The film was released on 23 April 2026.

== Plot ==
A devoted father, determined to see his son succeed, is willing to go to any extent to support his ambitions. He fulfills all of his son’s wishes, even going so far as to sell his own house. As the story unfolds, the consequences of his sacrifices come to light. The film explores whether the father’s unwavering dedication ultimately benefits his son, and reveals the choices the son makes and how they shape the outcome of their lives.

== Cast ==

- G. Manjunath Reddy as Srinivas
- Supriya as Padmavathi
- Rajasekhar Aning as Venkatesh
- Chelly Swapna as Bhudevi
- Suman Shetty as Puli Gadu
- Ping Pong Surya as Jeevan
- Balagam Sanjay Krishna as Vaddeela Vishwa
- Jabardasth Durga Rao as Kaki

== Music ==
The background score and songs were composed by Srivenkat and Lalith Kiran. The audio rights were acquired by Aditya Music.

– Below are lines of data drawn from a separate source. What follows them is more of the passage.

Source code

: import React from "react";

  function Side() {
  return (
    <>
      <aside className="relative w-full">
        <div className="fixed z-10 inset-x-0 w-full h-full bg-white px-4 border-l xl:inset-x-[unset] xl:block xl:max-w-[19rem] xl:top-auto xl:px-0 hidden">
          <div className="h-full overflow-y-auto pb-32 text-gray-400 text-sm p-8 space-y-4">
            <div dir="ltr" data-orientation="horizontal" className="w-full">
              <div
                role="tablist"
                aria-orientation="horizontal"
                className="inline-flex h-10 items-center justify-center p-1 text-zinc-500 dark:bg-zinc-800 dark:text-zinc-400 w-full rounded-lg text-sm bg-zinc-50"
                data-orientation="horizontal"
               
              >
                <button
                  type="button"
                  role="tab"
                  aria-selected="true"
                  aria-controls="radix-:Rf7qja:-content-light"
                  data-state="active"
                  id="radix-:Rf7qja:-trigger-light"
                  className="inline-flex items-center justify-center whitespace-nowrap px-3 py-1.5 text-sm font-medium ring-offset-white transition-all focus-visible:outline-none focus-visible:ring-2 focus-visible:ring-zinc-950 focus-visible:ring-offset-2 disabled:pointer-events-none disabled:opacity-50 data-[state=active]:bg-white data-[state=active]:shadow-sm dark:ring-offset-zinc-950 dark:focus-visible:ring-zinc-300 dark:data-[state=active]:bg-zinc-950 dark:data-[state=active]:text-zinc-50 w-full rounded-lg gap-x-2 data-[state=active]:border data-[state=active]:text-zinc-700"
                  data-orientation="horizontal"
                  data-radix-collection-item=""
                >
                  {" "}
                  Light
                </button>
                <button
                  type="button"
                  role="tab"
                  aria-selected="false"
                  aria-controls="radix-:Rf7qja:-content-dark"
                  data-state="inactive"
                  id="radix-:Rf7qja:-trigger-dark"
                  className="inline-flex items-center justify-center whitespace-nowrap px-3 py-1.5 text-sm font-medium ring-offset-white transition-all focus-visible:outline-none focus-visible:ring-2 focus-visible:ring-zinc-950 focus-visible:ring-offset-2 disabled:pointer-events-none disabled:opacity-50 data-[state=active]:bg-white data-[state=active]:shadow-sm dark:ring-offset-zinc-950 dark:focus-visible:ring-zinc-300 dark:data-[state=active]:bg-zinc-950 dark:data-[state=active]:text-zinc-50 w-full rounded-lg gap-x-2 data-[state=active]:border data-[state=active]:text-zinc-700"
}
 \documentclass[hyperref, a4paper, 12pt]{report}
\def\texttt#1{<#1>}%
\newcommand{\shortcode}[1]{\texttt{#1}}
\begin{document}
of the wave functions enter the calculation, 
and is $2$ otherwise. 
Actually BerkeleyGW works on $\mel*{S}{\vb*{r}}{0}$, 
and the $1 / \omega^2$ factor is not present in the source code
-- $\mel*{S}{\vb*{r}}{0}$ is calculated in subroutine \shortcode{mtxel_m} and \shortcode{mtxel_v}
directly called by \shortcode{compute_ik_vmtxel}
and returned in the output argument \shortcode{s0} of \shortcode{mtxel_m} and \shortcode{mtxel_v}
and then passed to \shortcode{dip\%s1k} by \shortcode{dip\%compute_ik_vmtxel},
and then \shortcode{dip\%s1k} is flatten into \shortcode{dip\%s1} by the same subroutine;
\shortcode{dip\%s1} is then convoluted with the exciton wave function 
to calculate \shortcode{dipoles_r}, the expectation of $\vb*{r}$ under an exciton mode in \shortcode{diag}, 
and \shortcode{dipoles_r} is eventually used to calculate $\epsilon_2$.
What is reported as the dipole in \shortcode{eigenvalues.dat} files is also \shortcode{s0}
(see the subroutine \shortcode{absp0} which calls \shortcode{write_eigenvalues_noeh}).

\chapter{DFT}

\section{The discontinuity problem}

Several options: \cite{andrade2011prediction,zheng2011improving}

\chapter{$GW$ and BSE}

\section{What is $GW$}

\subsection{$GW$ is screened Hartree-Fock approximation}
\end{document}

| No. | Title | Lyrics | Singer(s) | Length |
|---|---|---|---|---|
| 1. | "Pachhani Pallelo" | Vishnu Vardhan | Chandrasekhar Azad, Prathyusha | 4:14 |
| 2. | "Sakkanode Sakkaanode" | Lalith Kiran | GV Shri Kerthii | 3:33 |
| 3. | "Ponganala Pooja" | Vishnu Vardhan | Vinayak | 3:06 |
| 4. | "Yetta Penchinaavu Raa" | Vishnu Vardhan | Yogi Suresh | 4:45 |
| 5. | "Kaalabhairavam Bhaje" | Shafi Vullah | Vinayak | 4:41 |
| Total length: |  |  |  | 20:19 |

== Release ==
Rich Kid was released on 23 April 2026.

== Reception ==
Suhas Sistu of The Hans India stated "Rich Kid is a feel-good entertainer with emotional depth and relatable characters, making it an enjoyable watch for family audiences".

Sakshi Post said "Rich Kid is a simple, emotion-driven family drama that relies on its core sentiment, offering a watchable, one-time experience with a few heartfelt moments".

Sunil Boddula from News18 Telugu stated "Rich Kid is an enjoyable family film with a good blend of comedy, emotions, and music, making it a must-watch with a meaningful message".